The data being processed here is the case data in counties across all 50 states. Because the raw data takes a very long time to load, I use Spark to store them as a parquet file, a column-based format that allows faster read from Redshift. In addition, the parquet file will be partitioned by states so that the user can selectively load some states into Redshift if they wish to conduct state-to-state analysis. The processed data will be stored in a S3 process bucket.
- First, the dag will copy (upload) the data and the pyspark script to S3 bucket, so that the EMR cluster will be able to access them.

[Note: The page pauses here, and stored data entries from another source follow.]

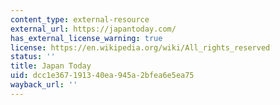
 ```yaml
---
content_type: external-resource
external_url: https://japantoday.com/
has_external_license_warning: true
license: https://en.wikipedia.org/wiki/All_rights_reserved
status: ''
title: Japan Today
uid: dcc1e367-1913-40ea-945a-2bfea6e5ea75
wayback_url: ''
---
```

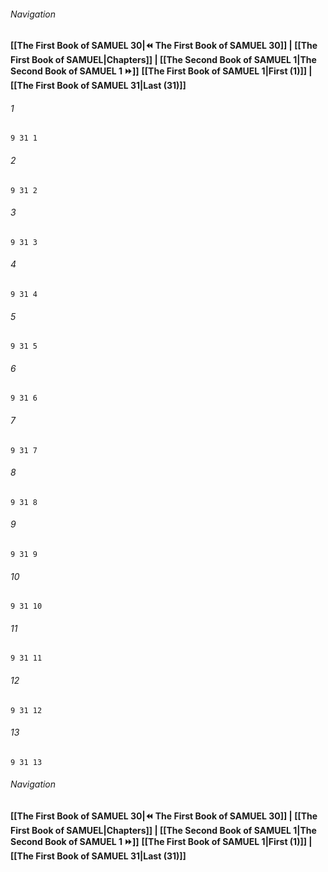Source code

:
###### Navigation
**[[The First Book of SAMUEL 30|⏪ The First Book of SAMUEL 30]] | [[The First Book of SAMUEL|Chapters]] | [[The Second Book of SAMUEL 1|The Second Book of SAMUEL 1 ⏩]]**
**[[The First Book of SAMUEL 1|First (1)]] | [[The First Book of SAMUEL 31|Last (31)]]**

###### 1
``` verse
9 31 1 
```
###### 2
``` verse
9 31 2 
```
###### 3
``` verse
9 31 3 
```
###### 4
``` verse
9 31 4 
```
###### 5
``` verse
9 31 5 
```
###### 6
``` verse
9 31 6 
```
###### 7
``` verse
9 31 7 
```
###### 8
``` verse
9 31 8 
```
###### 9
``` verse
9 31 9 
```
###### 10
``` verse
9 31 10 
```
###### 11
``` verse
9 31 11 
```
###### 12
``` verse
9 31 12 
```
###### 13
``` verse
9 31 13 
```

###### Navigation
**[[The First Book of SAMUEL 30|⏪ The First Book of SAMUEL 30]] | [[The First Book of SAMUEL|Chapters]] | [[The Second Book of SAMUEL 1|The Second Book of SAMUEL 1 ⏩]]**
**[[The First Book of SAMUEL 1|First (1)]] | [[The First Book of SAMUEL 31|Last (31)]]**

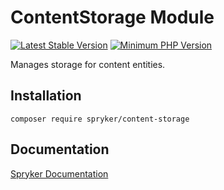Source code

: # ContentStorage Module
[![Latest Stable Version](https://poser.pugx.org/spryker/content-storage/v/stable.svg)](https://packagist.org/packages/spryker/content-storage)
[![Minimum PHP Version](https://img.shields.io/badge/php-%3E%3D%207.4-8892BF.svg)](https://php.net/)

Manages storage for content entities.

## Installation

```
composer require spryker/content-storage
```

## Documentation

[Spryker Documentation](https://academy.spryker.com/developing_with_spryker/module_guide/modules.html)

- My custom operator EMRLaunchClusterOperator will launch an emr cluster based on parameters given to launch. We will need to configure to pre-install Hadoop, Spark and Hive and to run the spark script. The operator will return a cluster id if successfully launched.
- Custom operator EMRAddJobsOperator will add jobs to the running cluster
- Next, custom operator EMRTerminateOperator Next, the airflow operator will poll the cluster state every 15 seconds. The operator does nothing while the cluster is in “RUNNING” state. Once the state has changed upon completing jobs (or failing if something happens), the airflow will programmatically terminate the cluster so you will not be charged any further.
- Taking advantage of Redshift's distributed computation: Most fact tables have "county_id" column which will be joined by county table. Since county table is small, I made the distribution type ALL so that every cluster on the redshift has a copy of county table which make the join operation faster. Other things I did was make a column "nursing_home_id" distribution key, so that the tables who will be joined by nursing home id will be spread evenly and each cluster share same joining keys which again made the computation faster.
- Accessing Files with s3a instead of s3: s3a is an "Accessor to S3 Native." Using s3a address instead of native s3 address made the reading significantly faster.
What if the data was increased by 100x?
Thankfully, AWS Redshift is a scalable data warehouse. As the data size grows, aggregating or joining millions of rows can take great amount of time. In such case, we can increase the number of CPUs and as well as the size of memories. Increased number of partitions/workers will make the computation faster. However, data warehouse is not the best for time sensitive write-heavy workload. Data warehouse is columner storage platform, therefore if we have to insert hundreds of rows per seconds it will significantly presssure the CPU usage and slow down the computation. Data warehouse is speciallized for analytical usage so we want to use another data storage solution such as Apache Cassandra for that purpose. But we have to keep in my mind that NoSQL database such as Cassandra does not provide ACID properties, join or aggregation and should not be best for analytical purpose. However, once we are able to store the write-heavy workload in cassandra, we can batch process them and convert them to columner format such as parquet file and then we can load the data into data warehouse to run analytics. Data warehouse can ingest columner data alot more efficient than ingesting a row record one by one
What if the pipelines would be run on a daily basis by 7 am every day? What if they failed? Reliablity and maintainability are very important factors to consider when it comes to data engineering. The dag is currently scheduled to run daily. But this does not guarantee that they will not fail. The dag currently send http request to 11 data publishers every day. As the dag image show, some of the workload does not interfere with others. If downloading one of the 11 data sources failed, the other 10 will be still downloaded and go through the routine procedures if it is independent of the failed process. Upon a failure, the airflow will retry the failed operation three times and send me an email if it still fails. And the airflow UI will tell which part of the pipeline has failed, making it easy to fix.
What if the database needed to be accessed by 100+ people As I mentioned above, Redshift data warehouse is scalable and we can always increase the number of CPU and the size of storage. Increasing the number of CPUs or partitions can accomodate the growing number of users. In addition, we can replicate some data across the partitons by setting "distribution_style=ALL," which makes the data warehouse highly available.